■ What the task requires ■
Your output should be the lines of the data that follow, reproduced exactly from the first through the line bearing "of output) ....".

■ Record extracts ■
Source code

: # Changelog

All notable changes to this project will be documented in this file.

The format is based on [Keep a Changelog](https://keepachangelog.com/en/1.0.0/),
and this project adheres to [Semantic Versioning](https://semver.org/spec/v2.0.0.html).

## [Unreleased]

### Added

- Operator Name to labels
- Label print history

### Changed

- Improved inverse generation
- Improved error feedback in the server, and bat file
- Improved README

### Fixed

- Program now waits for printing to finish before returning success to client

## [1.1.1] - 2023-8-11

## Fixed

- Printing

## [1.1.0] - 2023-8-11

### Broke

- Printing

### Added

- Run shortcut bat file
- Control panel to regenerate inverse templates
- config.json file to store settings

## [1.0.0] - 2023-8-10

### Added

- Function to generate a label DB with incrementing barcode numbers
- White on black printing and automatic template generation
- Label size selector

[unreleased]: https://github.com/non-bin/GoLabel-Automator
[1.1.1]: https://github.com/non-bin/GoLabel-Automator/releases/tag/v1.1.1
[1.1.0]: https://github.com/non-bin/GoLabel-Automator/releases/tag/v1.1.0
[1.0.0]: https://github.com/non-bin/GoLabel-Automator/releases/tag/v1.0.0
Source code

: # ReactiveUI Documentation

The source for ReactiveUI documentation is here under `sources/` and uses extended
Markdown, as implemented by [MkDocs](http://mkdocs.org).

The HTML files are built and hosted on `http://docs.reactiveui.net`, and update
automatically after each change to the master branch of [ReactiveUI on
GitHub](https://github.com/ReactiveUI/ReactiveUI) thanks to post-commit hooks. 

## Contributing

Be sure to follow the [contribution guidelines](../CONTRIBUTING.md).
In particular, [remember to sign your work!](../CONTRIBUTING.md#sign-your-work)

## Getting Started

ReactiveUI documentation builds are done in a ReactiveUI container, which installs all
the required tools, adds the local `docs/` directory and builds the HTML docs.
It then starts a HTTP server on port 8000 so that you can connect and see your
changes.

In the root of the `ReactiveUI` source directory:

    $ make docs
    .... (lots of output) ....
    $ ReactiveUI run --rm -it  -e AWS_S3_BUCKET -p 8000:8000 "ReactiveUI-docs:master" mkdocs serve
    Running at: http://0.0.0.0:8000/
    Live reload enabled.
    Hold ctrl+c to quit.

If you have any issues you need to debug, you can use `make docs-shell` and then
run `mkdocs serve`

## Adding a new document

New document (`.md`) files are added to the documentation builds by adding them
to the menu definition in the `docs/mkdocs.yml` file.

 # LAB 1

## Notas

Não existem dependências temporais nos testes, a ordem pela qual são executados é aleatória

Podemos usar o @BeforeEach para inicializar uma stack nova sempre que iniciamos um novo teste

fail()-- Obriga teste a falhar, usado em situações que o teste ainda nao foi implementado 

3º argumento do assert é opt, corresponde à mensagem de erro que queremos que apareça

■ Answer space ■
Source code

: # Changelog

All notable changes to this project will be documented in this file.

The format is based on [Keep a Changelog](https://keepachangelog.com/en/1.0.0/),
and this project adheres to [Semantic Versioning](https://semver.org/spec/v2.0.0.html).

## [Unreleased]

### Added

- Operator Name to labels
- Label print history

### Changed

- Improved inverse generation
- Improved error feedback in the server, and bat file
- Improved README

### Fixed

- Program now waits for printing to finish before returning success to client

## [1.1.1] - 2023-8-11

## Fixed

- Printing

## [1.1.0] - 2023-8-11

### Broke

- Printing

### Added

- Run shortcut bat file
- Control panel to regenerate inverse templates
- config.json file to store settings

## [1.0.0] - 2023-8-10

### Added

- Function to generate a label DB with incrementing barcode numbers
- White on black printing and automatic template generation
- Label size selector

[unreleased]: https://github.com/non-bin/GoLabel-Automator
[1.1.1]: https://github.com/non-bin/GoLabel-Automator/releases/tag/v1.1.1
[1.1.0]: https://github.com/non-bin/GoLabel-Automator/releases/tag/v1.1.0
[1.0.0]: https://github.com/non-bin/GoLabel-Automator/releases/tag/v1.0.0
Source code

: # ReactiveUI Documentation

The source for ReactiveUI documentation is here under `sources/` and uses extended
Markdown, as implemented by [MkDocs](http://mkdocs.org).

The HTML files are built and hosted on `http://docs.reactiveui.net`, and update
automatically after each change to the master branch of [ReactiveUI on
GitHub](https://github.com/ReactiveUI/ReactiveUI) thanks to post-commit hooks. 

## Contributing

Be sure to follow the [contribution guidelines](../CONTRIBUTING.md).
In particular, [remember to sign your work!](../CONTRIBUTING.md#sign-your-work)

## Getting Started

ReactiveUI documentation builds are done in a ReactiveUI container, which installs all
the required tools, adds the local `docs/` directory and builds the HTML docs.
It then starts a HTTP server on port 8000 so that you can connect and see your
changes.

In the root of the `ReactiveUI` source directory:

    $ make docs
    .... (lots of output) ....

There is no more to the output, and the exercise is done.